Nutritional iron deficiency (ID), like neuroleptic treatment, results in a reduction in dopaminergic activity and a rise in serum prolactin (PRL). Since PRL has been shown to regulate its own receptors, we studied PRL binding sites during the above treatments. ID induced in 21 day old male rats for 28 days, or treatment with either chlorpromazine (10 mg/kg per day i.p.) or fluphenazine (5 mg/kg per day i.p.) for 21 days or haloperidol (5 mg/kg per day i.p.) for 9 days, caused significant increases (3- to 8-fold) in [125I]oPRL specific binding to the liver membranes.

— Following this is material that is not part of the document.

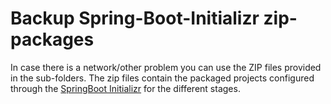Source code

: # Backup Spring-Boot-Initializr zip-packages

In case there is a network/other problem you can use the ZIP files provided in the sub-folders. The zip files contain the packaged projects configured through the [SpringBoot Initializr](https://start.spring.io/) for the different stages.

The combined treatment with haloperidol and ID, as above, resulted in an additive effect on hepatic PRL receptors, suggesting that the actions of neuroleptics and ID may be either submaximal or mediated by two different mechanisms. After 7 days or recovery from ID, the induced PRL receptors were completely reduced to the control values. In vitro desaturation of the induced PRL binding sites with MgCl2 caused a further increase (1.57-fold) in PRL binding. Characterization of the hepatic PRL binding sites induced by ID showed properties similar to those reported for the classical PRL receptors, including specificity for the lactogenic hormones, a high affinity constant (2.38 X 10(10) M-1) and inhibition of PRL binding to the induced receptors by an anti-PRL receptor antibody. The results of this study further support the suggested role of endogenous PRL in inducing its own receptors.